:: Task directions ::
Among the entries below, one stretch runs from the line that contains "await hub.SendAppleNativeNotificationAsync(alert);" through the line that contains "του Mobile]: /develop/mobile/tutorials/get-started-xamarin-ios". Repeat that stretch exactly, ends included, and only that.

================================

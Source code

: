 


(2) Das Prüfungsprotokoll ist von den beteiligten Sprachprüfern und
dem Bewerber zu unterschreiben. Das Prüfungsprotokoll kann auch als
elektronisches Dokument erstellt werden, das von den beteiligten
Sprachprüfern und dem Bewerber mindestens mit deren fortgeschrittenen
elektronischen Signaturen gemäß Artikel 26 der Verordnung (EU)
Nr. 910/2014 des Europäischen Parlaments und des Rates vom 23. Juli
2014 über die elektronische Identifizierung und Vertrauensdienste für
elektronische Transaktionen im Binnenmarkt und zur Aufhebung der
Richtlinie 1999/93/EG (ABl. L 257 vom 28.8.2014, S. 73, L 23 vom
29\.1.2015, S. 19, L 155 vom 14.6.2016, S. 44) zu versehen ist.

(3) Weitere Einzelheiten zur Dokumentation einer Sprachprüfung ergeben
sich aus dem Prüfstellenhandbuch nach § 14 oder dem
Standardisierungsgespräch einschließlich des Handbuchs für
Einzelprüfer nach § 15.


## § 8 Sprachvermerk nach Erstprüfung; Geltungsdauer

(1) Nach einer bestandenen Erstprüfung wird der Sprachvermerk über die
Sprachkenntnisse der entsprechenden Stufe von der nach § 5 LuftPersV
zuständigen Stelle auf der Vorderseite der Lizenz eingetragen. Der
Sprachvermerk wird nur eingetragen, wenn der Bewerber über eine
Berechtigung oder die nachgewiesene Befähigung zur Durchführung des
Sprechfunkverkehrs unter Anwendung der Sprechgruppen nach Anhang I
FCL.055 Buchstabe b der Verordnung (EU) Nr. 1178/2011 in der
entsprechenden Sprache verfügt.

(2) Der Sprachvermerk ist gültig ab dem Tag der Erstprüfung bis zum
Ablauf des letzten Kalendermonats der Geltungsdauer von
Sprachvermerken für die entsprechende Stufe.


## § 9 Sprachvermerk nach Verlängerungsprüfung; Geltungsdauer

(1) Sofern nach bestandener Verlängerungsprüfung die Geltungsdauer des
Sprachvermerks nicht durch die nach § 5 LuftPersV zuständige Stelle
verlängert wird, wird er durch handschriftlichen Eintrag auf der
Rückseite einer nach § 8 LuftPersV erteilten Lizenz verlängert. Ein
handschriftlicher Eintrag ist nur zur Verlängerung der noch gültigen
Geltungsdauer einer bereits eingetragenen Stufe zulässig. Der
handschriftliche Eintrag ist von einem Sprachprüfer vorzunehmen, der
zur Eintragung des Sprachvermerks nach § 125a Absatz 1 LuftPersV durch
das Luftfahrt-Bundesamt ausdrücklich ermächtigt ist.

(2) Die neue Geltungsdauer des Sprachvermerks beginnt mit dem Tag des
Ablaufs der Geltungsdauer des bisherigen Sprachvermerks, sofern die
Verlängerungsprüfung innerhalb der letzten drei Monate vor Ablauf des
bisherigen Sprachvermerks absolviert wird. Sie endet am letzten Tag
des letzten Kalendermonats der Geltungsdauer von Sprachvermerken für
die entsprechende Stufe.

================================

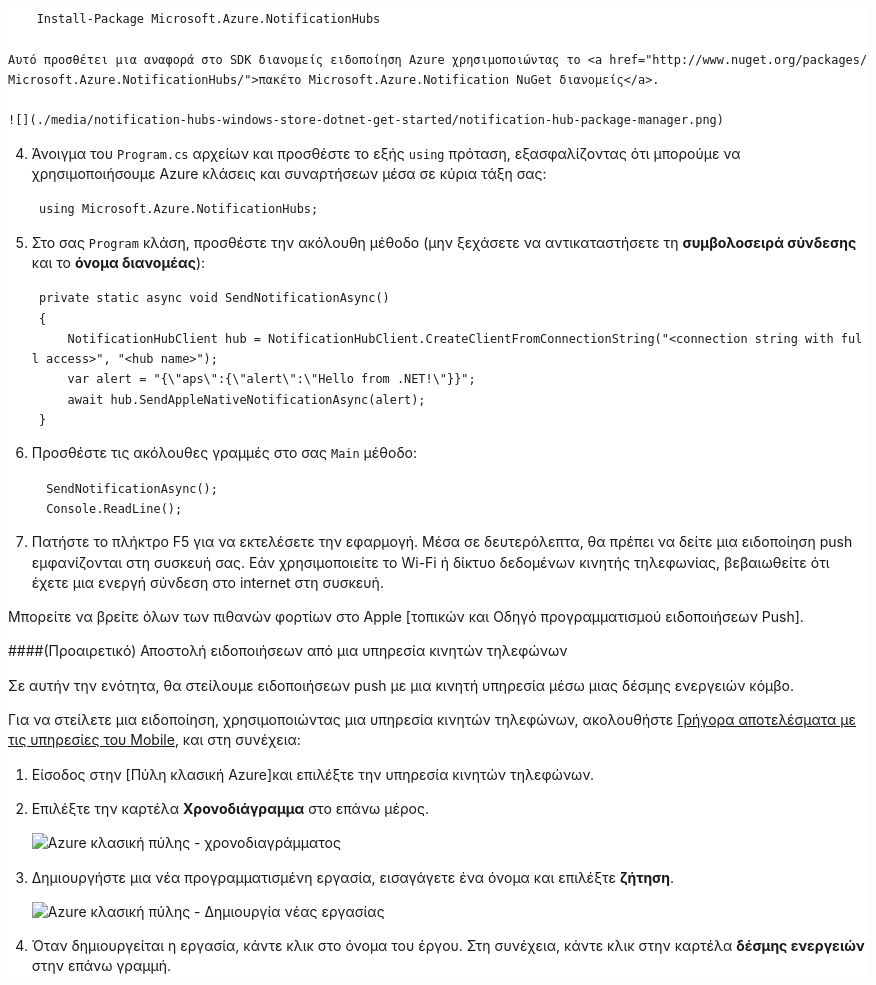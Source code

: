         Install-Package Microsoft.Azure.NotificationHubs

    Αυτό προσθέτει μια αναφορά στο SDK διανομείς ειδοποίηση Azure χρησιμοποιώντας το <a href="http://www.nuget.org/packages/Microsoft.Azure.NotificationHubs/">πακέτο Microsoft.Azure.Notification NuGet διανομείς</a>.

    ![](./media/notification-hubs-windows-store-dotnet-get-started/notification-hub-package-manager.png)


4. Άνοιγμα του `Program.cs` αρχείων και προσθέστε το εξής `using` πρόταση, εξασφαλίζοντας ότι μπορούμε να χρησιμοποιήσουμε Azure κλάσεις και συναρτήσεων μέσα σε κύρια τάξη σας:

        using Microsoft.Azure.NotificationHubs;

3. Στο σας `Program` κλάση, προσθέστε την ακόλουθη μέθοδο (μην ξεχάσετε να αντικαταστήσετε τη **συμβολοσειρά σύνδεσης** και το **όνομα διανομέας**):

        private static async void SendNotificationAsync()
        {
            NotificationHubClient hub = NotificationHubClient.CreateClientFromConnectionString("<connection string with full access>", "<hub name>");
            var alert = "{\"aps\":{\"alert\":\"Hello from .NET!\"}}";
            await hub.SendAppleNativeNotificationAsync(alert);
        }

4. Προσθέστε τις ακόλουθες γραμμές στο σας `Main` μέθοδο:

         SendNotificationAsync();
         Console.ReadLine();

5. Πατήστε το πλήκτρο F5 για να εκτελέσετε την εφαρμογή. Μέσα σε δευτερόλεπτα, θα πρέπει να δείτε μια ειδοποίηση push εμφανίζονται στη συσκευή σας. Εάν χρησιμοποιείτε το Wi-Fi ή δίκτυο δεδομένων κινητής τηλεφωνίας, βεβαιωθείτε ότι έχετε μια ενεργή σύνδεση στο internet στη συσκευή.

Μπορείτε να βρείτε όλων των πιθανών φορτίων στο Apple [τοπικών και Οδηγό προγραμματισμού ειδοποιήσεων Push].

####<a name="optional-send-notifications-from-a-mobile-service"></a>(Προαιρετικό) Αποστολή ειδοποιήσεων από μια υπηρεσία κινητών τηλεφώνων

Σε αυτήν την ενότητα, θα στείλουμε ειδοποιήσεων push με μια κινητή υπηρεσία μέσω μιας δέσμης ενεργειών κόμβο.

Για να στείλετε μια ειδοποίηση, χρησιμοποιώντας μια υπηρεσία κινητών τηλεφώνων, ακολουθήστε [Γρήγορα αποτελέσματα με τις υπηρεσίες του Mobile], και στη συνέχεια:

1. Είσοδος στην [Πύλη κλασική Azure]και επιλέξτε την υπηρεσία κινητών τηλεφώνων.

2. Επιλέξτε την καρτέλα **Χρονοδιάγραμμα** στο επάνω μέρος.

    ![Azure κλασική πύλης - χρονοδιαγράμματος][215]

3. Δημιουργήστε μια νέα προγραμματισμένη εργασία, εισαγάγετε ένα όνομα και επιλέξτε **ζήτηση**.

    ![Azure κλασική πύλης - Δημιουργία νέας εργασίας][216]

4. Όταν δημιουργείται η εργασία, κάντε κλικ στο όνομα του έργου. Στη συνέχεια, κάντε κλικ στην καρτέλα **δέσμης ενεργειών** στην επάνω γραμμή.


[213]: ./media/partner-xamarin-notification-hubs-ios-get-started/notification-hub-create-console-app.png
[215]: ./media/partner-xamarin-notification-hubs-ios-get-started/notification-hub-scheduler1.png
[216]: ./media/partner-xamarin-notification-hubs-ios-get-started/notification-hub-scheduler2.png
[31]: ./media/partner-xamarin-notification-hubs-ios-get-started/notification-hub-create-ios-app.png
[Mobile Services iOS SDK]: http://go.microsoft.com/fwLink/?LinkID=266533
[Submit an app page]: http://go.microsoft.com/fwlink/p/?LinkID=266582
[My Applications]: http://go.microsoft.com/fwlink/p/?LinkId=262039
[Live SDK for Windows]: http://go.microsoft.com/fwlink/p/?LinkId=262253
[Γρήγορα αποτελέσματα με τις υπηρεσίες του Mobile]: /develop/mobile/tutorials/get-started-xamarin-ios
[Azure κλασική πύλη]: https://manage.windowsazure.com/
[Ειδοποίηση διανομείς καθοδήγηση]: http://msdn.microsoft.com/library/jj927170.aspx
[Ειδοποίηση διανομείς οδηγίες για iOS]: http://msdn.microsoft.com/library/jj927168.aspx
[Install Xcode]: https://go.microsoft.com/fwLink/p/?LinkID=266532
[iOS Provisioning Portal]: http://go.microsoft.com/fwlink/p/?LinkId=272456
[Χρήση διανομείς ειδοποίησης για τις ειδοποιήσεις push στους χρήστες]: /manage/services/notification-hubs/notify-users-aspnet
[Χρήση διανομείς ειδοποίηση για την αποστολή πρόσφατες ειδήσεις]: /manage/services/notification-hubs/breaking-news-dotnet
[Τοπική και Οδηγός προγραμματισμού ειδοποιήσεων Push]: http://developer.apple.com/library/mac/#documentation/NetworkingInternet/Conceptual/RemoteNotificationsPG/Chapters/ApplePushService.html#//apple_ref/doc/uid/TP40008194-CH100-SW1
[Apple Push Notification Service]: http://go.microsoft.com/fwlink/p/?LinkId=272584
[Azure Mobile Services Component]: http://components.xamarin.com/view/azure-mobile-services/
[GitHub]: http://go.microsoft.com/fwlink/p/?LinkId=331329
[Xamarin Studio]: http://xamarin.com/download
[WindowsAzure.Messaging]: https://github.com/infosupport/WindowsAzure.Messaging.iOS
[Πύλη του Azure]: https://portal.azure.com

================================

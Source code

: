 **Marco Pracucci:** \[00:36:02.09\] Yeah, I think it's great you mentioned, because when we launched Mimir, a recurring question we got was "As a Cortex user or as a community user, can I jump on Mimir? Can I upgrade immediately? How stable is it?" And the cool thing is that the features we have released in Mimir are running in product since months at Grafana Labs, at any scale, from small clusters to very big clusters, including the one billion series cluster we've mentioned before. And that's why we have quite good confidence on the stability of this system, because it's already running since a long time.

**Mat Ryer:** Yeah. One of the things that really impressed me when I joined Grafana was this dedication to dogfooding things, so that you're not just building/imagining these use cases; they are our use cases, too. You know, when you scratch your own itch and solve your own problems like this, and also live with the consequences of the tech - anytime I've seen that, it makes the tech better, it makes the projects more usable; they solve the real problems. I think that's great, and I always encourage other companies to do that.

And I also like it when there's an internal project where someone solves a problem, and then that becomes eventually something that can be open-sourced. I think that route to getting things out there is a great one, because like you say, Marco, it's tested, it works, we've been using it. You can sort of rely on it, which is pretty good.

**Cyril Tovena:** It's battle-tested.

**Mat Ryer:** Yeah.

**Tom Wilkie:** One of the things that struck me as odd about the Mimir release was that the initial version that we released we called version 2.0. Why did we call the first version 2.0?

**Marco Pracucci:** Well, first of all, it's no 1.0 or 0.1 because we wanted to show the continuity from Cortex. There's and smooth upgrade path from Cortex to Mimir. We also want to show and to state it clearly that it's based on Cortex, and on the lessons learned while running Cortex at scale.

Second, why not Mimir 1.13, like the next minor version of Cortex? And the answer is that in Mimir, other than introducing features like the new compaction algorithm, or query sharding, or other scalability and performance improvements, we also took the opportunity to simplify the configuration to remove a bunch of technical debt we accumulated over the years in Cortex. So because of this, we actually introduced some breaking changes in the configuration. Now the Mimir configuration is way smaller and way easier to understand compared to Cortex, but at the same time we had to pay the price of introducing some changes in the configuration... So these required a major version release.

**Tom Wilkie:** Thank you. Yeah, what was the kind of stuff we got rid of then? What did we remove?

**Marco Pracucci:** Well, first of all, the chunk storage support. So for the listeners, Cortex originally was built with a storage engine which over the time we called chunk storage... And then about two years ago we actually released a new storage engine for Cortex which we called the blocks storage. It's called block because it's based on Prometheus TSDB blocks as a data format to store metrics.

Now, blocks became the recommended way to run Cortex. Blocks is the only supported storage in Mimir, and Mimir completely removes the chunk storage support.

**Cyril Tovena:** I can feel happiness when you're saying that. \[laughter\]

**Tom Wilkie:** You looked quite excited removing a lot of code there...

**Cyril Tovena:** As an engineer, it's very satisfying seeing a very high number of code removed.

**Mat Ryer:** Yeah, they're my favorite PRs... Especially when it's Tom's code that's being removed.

================================

:: Exercise result ::
            await hub.SendAppleNativeNotificationAsync(alert);
        }

4. Προσθέστε τις ακόλουθες γραμμές στο σας `Main` μέθοδο:

         SendNotificationAsync();
         Console.ReadLine();

5. Πατήστε το πλήκτρο F5 για να εκτελέσετε την εφαρμογή. Μέσα σε δευτερόλεπτα, θα πρέπει να δείτε μια ειδοποίηση push εμφανίζονται στη συσκευή σας. Εάν χρησιμοποιείτε το Wi-Fi ή δίκτυο δεδομένων κινητής τηλεφωνίας, βεβαιωθείτε ότι έχετε μια ενεργή σύνδεση στο internet στη συσκευή.

Μπορείτε να βρείτε όλων των πιθανών φορτίων στο Apple [τοπικών και Οδηγό προγραμματισμού ειδοποιήσεων Push].

####<a name="optional-send-notifications-from-a-mobile-service"></a>(Προαιρετικό) Αποστολή ειδοποιήσεων από μια υπηρεσία κινητών τηλεφώνων

Σε αυτήν την ενότητα, θα στείλουμε ειδοποιήσεων push με μια κινητή υπηρεσία μέσω μιας δέσμης ενεργειών κόμβο.

Για να στείλετε μια ειδοποίηση, χρησιμοποιώντας μια υπηρεσία κινητών τηλεφώνων, ακολουθήστε [Γρήγορα αποτελέσματα με τις υπηρεσίες του Mobile], και στη συνέχεια:

1. Είσοδος στην [Πύλη κλασική Azure]και επιλέξτε την υπηρεσία κινητών τηλεφώνων.

2. Επιλέξτε την καρτέλα **Χρονοδιάγραμμα** στο επάνω μέρος.

    ![Azure κλασική πύλης - χρονοδιαγράμματος][215]

3. Δημιουργήστε μια νέα προγραμματισμένη εργασία, εισαγάγετε ένα όνομα και επιλέξτε **ζήτηση**.

    ![Azure κλασική πύλης - Δημιουργία νέας εργασίας][216]

4. Όταν δημιουργείται η εργασία, κάντε κλικ στο όνομα του έργου. Στη συνέχεια, κάντε κλικ στην καρτέλα **δέσμης ενεργειών** στην επάνω γραμμή.


[213]: ./media/partner-xamarin-notification-hubs-ios-get-started/notification-hub-create-console-app.png
[215]: ./media/partner-xamarin-notification-hubs-ios-get-started/notification-hub-scheduler1.png
[216]: ./media/partner-xamarin-notification-hubs-ios-get-started/notification-hub-scheduler2.png
[31]: ./media/partner-xamarin-notification-hubs-ios-get-started/notification-hub-create-ios-app.png
[Mobile Services iOS SDK]: http://go.microsoft.com/fwLink/?LinkID=266533
[Submit an app page]: http://go.microsoft.com/fwlink/p/?LinkID=266582
[My Applications]: http://go.microsoft.com/fwlink/p/?LinkId=262039
[Live SDK for Windows]: http://go.microsoft.com/fwlink/p/?LinkId=262253
[Γρήγορα αποτελέσματα με τις υπηρεσίες του Mobile]: /develop/mobile/tutorials/get-started-xamarin-ios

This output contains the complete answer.